Leaders at the University of Connecticut said they are trying to take steps to make sure the violence that erupted after a controversial speech on campus last week never happens again.
The university has implemented new guidelines for some speaking events, and UConn leaders say they are simply creating a review process for events that could present a safety risk.
Many students support the guidelines but some fear it could impact free speech.
UConn students say they won't forget last week’s melee that sparked when controversial conservative speaker Lucian Wintrich put his hands on a woman who grabbed his speech.
Wintrich was arrested and some say the school was embarrassed.
Now school leaders are taking steps to prevent something like this from happening again.
Uconn's president announced that in the future there will be an event review for any speech or event that could present a safety risk.
“I think it's a smart idea just to like keep that from happening again. That was hate speech that wasn't free speech,” said Jolene Addi, who is a freshman at UConn.

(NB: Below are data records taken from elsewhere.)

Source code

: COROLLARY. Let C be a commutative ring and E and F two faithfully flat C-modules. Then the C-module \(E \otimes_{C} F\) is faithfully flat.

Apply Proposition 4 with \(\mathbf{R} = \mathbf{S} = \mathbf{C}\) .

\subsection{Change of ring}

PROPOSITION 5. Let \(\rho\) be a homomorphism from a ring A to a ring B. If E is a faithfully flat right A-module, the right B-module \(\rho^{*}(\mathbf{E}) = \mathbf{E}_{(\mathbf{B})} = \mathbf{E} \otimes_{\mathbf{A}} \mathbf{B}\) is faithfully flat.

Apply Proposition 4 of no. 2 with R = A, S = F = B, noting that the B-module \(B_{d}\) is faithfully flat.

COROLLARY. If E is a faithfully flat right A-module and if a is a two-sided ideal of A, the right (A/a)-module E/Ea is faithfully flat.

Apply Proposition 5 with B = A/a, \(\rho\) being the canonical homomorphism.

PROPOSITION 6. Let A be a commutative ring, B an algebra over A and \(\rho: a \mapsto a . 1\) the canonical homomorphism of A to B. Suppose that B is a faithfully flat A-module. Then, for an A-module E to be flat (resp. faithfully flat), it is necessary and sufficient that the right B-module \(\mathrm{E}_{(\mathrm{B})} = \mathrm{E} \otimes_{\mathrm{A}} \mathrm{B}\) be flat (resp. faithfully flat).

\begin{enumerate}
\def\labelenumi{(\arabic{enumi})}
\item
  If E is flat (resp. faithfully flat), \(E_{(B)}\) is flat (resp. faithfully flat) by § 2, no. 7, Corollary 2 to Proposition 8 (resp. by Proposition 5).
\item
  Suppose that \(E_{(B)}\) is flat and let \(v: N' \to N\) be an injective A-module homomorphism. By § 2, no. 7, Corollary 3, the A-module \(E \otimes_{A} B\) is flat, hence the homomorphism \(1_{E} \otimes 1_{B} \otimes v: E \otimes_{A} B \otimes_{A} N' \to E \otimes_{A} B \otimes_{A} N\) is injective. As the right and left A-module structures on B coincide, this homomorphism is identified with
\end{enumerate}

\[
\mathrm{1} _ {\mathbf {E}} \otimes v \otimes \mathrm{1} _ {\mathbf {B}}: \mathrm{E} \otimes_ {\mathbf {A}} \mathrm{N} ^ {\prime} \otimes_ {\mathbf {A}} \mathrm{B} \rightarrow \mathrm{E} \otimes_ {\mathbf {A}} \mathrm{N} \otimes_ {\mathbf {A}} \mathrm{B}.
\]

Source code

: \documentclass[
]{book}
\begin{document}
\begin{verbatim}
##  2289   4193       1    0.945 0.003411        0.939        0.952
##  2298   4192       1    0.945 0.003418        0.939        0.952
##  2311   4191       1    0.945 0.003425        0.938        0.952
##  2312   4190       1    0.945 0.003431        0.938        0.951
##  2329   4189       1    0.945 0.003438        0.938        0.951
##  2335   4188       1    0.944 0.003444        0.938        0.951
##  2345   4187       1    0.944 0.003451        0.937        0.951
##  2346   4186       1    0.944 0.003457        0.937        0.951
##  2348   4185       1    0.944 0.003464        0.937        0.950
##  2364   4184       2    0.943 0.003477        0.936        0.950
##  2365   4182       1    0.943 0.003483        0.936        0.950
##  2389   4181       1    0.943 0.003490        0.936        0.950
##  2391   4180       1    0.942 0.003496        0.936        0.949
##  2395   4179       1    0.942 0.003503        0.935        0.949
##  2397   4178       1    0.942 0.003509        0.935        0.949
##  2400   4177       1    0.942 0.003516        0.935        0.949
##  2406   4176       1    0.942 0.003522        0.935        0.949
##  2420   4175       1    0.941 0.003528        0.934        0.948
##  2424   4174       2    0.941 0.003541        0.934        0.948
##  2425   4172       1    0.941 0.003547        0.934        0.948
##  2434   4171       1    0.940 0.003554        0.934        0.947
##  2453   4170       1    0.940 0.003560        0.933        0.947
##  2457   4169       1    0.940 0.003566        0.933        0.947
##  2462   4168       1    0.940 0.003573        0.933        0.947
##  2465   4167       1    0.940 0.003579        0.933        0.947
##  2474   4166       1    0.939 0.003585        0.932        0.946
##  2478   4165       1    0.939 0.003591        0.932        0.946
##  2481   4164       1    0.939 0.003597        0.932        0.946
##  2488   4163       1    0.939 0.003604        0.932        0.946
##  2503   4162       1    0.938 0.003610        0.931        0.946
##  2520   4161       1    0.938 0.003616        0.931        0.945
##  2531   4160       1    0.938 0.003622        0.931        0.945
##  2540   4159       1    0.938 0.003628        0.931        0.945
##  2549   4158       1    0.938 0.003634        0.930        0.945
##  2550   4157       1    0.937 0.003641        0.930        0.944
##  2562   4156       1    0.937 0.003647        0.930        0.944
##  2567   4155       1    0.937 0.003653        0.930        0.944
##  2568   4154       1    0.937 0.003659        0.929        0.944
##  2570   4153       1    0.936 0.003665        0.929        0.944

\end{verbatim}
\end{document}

The event review will include access planning and controls including a guest list and bag checks, required security planning between students, university leaders, and security including planning a response plan for disruption, as well as pre-planning outreach to coordinate counter-protest interest.
Most students said they think the guidelines are a good idea.
“They have to put the safety of students first. Because having someone like that and the protest got out of hand,” said Tina Isola, a senior at UConn.
“I think the university should definitely take into consideration who comes to our university and presents what they are talking about,” said Dustin Corriveau, a senior at UConn.
“I feel like there should be not a lot of limits, but just maybe controlling what people are going to say because it can really offend people,” said freshman Shavonne Lacey.
Others worry the guidelines could stifle free speech by making it more difficult for people with unpopular viewpoints to address students.
“We are all here to learn and meet people from all over and they have different opinions so I think everyone should be allowed to have their say,” said Zack Cosgrove.
Students said they feel the implementation of the guidelines will be key, and they hope the entire campus community can use this unfortunate memory as a teaching moment.